:: Records to process
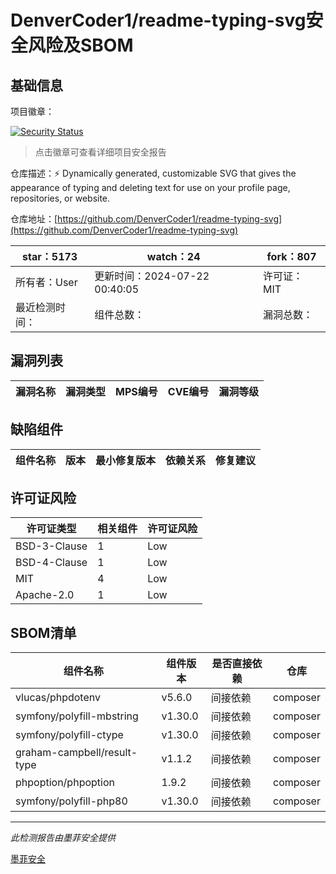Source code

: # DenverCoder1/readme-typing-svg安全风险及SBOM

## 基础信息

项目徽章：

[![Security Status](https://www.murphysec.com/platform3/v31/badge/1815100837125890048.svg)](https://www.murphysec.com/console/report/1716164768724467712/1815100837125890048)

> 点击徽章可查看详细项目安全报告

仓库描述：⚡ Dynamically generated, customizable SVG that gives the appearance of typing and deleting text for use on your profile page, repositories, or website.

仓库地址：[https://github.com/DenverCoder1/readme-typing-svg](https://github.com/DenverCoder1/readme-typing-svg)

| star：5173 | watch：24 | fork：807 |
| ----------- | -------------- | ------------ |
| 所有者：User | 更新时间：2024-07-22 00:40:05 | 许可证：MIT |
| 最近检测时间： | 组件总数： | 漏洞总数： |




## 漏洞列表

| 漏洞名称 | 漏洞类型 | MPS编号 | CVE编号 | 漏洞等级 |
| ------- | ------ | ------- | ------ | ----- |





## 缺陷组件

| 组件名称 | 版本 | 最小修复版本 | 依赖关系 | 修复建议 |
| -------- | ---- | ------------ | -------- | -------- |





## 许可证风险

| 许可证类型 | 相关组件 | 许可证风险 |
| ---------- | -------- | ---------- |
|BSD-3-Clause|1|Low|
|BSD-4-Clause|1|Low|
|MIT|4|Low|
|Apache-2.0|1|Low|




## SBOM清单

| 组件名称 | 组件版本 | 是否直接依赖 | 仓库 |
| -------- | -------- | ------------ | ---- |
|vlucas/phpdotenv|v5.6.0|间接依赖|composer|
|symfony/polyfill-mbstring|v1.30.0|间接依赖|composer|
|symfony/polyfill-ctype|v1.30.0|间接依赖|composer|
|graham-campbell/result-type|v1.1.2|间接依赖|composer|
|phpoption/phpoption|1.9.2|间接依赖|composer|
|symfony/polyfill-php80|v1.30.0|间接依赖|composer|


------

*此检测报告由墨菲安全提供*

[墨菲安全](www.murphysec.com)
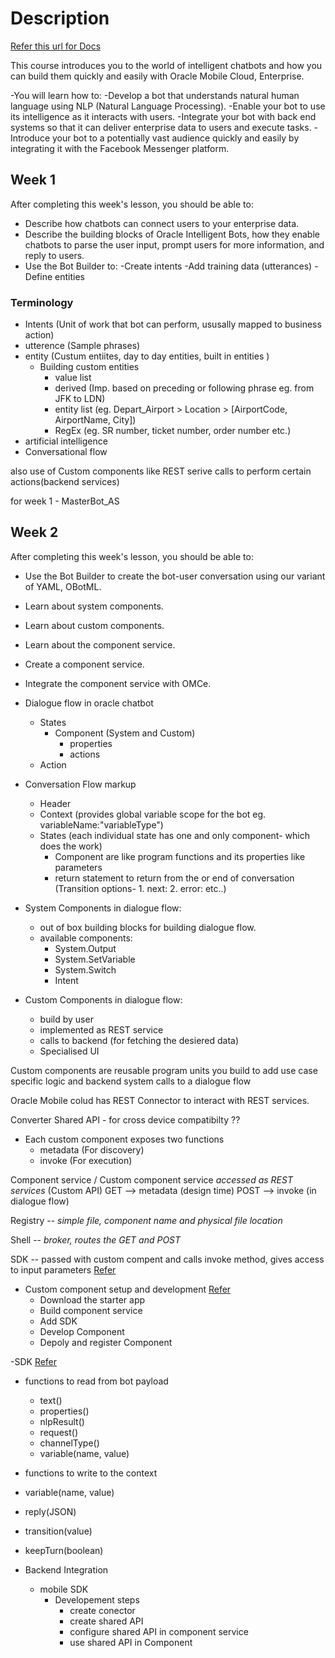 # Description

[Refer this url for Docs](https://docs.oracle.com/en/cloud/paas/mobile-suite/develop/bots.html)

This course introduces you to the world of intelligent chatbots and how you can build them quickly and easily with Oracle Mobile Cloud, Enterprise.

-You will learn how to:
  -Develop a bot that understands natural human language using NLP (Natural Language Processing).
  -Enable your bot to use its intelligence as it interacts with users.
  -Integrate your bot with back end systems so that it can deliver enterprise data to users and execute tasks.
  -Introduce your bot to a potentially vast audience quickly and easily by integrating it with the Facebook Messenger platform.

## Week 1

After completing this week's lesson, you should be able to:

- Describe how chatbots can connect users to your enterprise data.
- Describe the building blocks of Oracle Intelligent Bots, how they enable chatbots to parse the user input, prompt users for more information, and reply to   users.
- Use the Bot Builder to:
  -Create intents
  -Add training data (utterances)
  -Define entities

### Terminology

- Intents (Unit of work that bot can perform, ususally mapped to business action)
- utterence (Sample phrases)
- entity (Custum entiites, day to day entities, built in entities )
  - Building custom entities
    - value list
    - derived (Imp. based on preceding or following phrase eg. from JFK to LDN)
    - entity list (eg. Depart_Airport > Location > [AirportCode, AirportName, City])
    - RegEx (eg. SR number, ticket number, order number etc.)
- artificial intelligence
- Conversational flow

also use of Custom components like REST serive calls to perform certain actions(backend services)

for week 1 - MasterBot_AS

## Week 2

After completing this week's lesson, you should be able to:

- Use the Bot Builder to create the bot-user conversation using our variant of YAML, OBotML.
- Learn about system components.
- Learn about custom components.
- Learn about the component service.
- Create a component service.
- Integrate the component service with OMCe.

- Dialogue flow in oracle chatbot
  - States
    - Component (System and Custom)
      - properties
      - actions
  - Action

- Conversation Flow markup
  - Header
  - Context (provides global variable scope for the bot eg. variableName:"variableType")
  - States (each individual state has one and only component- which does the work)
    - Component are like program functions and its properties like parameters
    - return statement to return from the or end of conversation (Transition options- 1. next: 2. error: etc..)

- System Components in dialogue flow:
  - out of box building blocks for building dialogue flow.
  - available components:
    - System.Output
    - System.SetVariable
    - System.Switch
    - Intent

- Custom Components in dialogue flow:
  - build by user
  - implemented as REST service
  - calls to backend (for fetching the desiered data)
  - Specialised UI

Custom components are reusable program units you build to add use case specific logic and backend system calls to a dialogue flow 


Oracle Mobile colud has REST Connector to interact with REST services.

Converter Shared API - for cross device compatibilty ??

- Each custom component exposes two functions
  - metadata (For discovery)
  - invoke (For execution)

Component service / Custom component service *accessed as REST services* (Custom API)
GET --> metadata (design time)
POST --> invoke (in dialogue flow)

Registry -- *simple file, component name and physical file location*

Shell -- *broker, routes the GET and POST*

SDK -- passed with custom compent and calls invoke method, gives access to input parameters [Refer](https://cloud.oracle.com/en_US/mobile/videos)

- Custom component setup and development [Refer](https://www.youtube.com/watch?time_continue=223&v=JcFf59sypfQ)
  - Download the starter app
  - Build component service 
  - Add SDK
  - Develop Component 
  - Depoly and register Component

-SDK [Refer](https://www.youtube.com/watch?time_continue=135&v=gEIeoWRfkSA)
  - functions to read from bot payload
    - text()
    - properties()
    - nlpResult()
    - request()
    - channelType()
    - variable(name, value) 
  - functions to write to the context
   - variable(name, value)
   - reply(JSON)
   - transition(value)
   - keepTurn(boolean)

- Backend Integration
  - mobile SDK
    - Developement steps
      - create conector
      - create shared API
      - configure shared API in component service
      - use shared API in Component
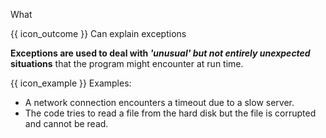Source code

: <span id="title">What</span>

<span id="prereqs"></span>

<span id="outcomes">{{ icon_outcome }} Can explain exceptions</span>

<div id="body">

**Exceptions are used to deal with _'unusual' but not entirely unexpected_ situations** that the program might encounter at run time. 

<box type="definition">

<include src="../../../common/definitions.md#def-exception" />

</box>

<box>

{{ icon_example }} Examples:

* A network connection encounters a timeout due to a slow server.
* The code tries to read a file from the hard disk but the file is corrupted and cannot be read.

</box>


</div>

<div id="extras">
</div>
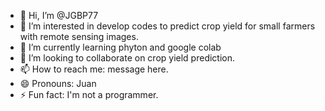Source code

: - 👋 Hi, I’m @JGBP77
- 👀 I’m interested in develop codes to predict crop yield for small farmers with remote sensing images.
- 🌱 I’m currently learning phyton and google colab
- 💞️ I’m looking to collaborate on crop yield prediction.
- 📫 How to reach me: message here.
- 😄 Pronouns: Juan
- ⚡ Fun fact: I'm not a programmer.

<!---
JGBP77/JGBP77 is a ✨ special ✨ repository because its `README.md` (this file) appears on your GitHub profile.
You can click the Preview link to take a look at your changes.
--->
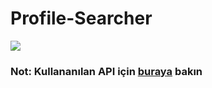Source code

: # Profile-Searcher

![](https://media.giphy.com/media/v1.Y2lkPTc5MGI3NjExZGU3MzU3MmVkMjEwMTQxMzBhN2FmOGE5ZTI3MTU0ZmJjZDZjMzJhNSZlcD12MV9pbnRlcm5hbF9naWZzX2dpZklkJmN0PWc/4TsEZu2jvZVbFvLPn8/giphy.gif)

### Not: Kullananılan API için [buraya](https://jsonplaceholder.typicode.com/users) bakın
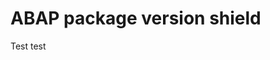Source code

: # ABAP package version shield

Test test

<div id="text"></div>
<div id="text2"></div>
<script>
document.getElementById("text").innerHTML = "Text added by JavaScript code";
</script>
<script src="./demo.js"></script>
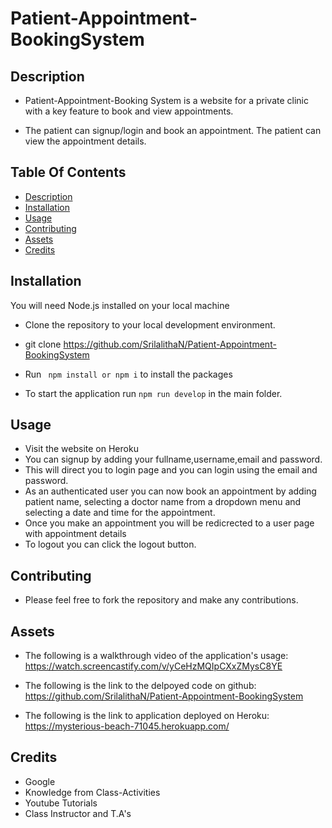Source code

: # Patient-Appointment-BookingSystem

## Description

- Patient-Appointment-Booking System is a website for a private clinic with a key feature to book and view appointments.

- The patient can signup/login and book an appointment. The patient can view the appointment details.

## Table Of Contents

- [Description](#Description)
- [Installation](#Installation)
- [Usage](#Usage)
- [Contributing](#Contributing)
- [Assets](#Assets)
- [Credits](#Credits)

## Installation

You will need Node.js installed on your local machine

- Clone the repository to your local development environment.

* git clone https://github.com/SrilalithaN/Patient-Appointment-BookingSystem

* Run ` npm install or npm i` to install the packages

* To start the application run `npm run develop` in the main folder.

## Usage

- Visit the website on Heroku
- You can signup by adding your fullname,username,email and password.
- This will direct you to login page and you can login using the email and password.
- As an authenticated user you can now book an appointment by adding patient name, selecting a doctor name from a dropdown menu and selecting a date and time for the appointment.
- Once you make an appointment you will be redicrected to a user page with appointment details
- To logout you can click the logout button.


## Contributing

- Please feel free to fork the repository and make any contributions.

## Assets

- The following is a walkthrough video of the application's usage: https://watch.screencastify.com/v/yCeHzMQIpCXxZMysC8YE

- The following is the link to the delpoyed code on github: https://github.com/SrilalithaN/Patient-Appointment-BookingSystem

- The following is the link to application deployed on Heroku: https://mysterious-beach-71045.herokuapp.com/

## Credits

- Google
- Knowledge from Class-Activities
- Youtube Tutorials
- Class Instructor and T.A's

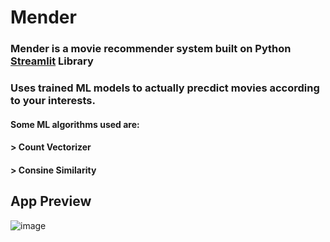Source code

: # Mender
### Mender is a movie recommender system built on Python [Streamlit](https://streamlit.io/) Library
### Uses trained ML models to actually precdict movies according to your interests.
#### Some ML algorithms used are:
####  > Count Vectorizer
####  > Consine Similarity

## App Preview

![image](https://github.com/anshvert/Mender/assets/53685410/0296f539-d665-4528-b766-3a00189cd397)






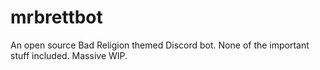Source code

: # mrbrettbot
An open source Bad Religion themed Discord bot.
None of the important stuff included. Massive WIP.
::::
Task objective → Filter the records, keeping only lines that contain "entity", and show those lines.

Task output →
- entity (Custum entiites, day to day entities, built in entities )
    - entity list (eg. Depart_Airport > Location > [AirportCode, AirportName, City])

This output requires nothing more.